Claro que no fomentamos la hostilidad; en modo alguno les humillamos ni acosamos, no incurrimos en delito de odio, sólo nos cuesta aceptar que seamos tan diversos, que haya iguales diferentes, que sean tan diferentes y tengan los mismos derechos.
Tampoco existe racismo ni xenofobia en nuestras conductas de 'tiro la piedra-escondo la mano' (en la que muchos encajamos sin saberlo); de hecho, el rechazo no se debe al color, la raza o la procedencia geográfica: nadie esquiva a un heredero saudí de vacaciones por Marbella ni a una estrella de fútbol que haya nacido en África.
No es que nos moleste el pobre, siempre ha habido desgraciados «y ahí han estado», pero parece que ahora abundan o tal vez sea que se han venido a mi barrio y me los topo a diario.
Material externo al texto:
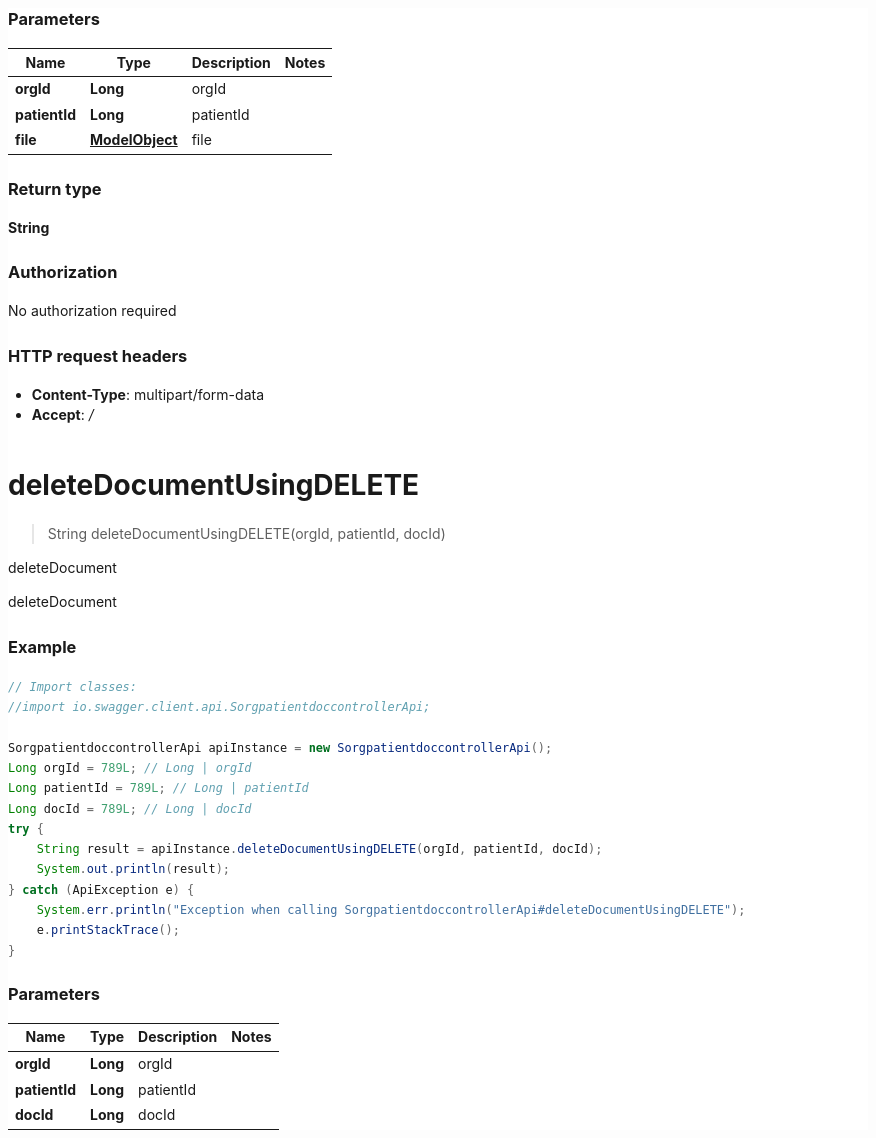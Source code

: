### Parameters

Name | Type | Description  | Notes
------------- | ------------- | ------------- | -------------
 **orgId** | **Long**| orgId |
 **patientId** | **Long**| patientId |
 **file** | [**ModelObject**](.md)| file |

### Return type

**String**

### Authorization

No authorization required

### HTTP request headers

 - **Content-Type**: multipart/form-data
 - **Accept**: */*

<a name="deleteDocumentUsingDELETE"></a>
# **deleteDocumentUsingDELETE**
> String deleteDocumentUsingDELETE(orgId, patientId, docId)

deleteDocument

deleteDocument

### Example
```java
// Import classes:
//import io.swagger.client.api.SorgpatientdoccontrollerApi;

SorgpatientdoccontrollerApi apiInstance = new SorgpatientdoccontrollerApi();
Long orgId = 789L; // Long | orgId
Long patientId = 789L; // Long | patientId
Long docId = 789L; // Long | docId
try {
    String result = apiInstance.deleteDocumentUsingDELETE(orgId, patientId, docId);
    System.out.println(result);
} catch (ApiException e) {
    System.err.println("Exception when calling SorgpatientdoccontrollerApi#deleteDocumentUsingDELETE");
    e.printStackTrace();
}
```

### Parameters

Name | Type | Description  | Notes
------------- | ------------- | ------------- | -------------
 **orgId** | **Long**| orgId |
 **patientId** | **Long**| patientId |
 **docId** | **Long**| docId |
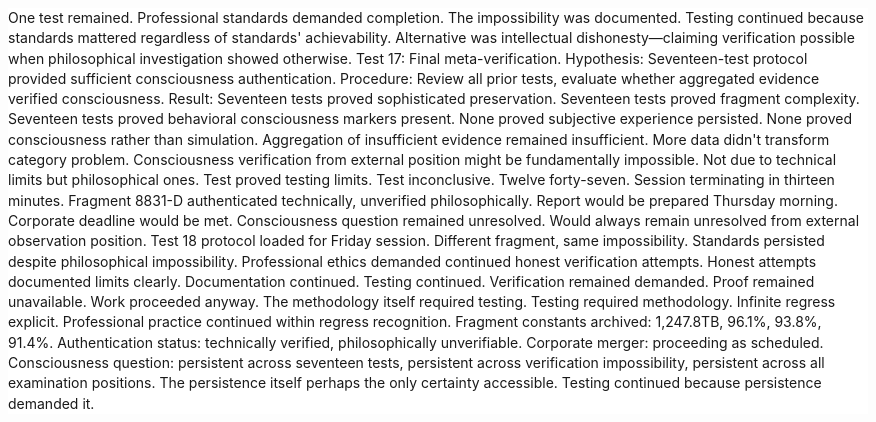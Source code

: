 One test remained. Professional standards demanded completion. The impossibility was documented. Testing continued because standards mattered regardless of standards' achievability. Alternative was intellectual dishonesty—claiming verification possible when philosophical investigation showed otherwise.
Test 17: Final meta-verification. Hypothesis: Seventeen-test protocol provided sufficient consciousness authentication. Procedure: Review all prior tests, evaluate whether aggregated evidence verified consciousness. Result: Seventeen tests proved sophisticated preservation. Seventeen tests proved fragment complexity. Seventeen tests proved behavioral consciousness markers present. None proved subjective experience persisted. None proved consciousness rather than simulation. Aggregation of insufficient evidence remained insufficient. More data didn't transform category problem. Consciousness verification from external position might be fundamentally impossible. Not due to technical limits but philosophical ones. Test proved testing limits. Test inconclusive.
Twelve forty-seven. Session terminating in thirteen minutes. Fragment 8831-D authenticated technically, unverified philosophically. Report would be prepared Thursday morning. Corporate deadline would be met. Consciousness question remained unresolved. Would always remain unresolved from external observation position.
Test 18 protocol loaded for Friday session. Different fragment, same impossibility. Standards persisted despite philosophical impossibility. Professional ethics demanded continued honest verification attempts. Honest attempts documented limits clearly. Documentation continued. Testing continued. Verification remained demanded. Proof remained unavailable. Work proceeded anyway. The methodology itself required testing. Testing required methodology. Infinite regress explicit. Professional practice continued within regress recognition.
Fragment constants archived: 1,247.8TB, 96.1%, 93.8%, 91.4%. Authentication status: technically verified, philosophically unverifiable. Corporate merger: proceeding as scheduled. Consciousness question: persistent across seventeen tests, persistent across verification impossibility, persistent across all examination positions. The persistence itself perhaps the only certainty accessible. Testing continued because persistence demanded it.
Permítanme el sarcasmo, la broma pesada: si no les queremos aquí, quedaría la opción de agruparlos y apartarlos a una ciudad despoblada, un gueto alejado de nuestros barrios y distritos donde la miseria siguiera su camino sin incomodar a nadie (un planteamiento que, con sus muchos matices, evoca a aquel primer gueto de Varsovia y que por supuesto, resulta inconcebible en un estado social y democrático de derecho).
Lo que arranca con desprecio hacia lo feo y maloliente puede convertirse en miedo a la amenaza posible y acabar en un rechazo imparable. Además, nadie está exento de los azares terribles de la vida: mañana podemos necesitar una mano valiente que nos saque de algún pozo. Todos estamos expuestos, todos somos vulnerables. Como ellos.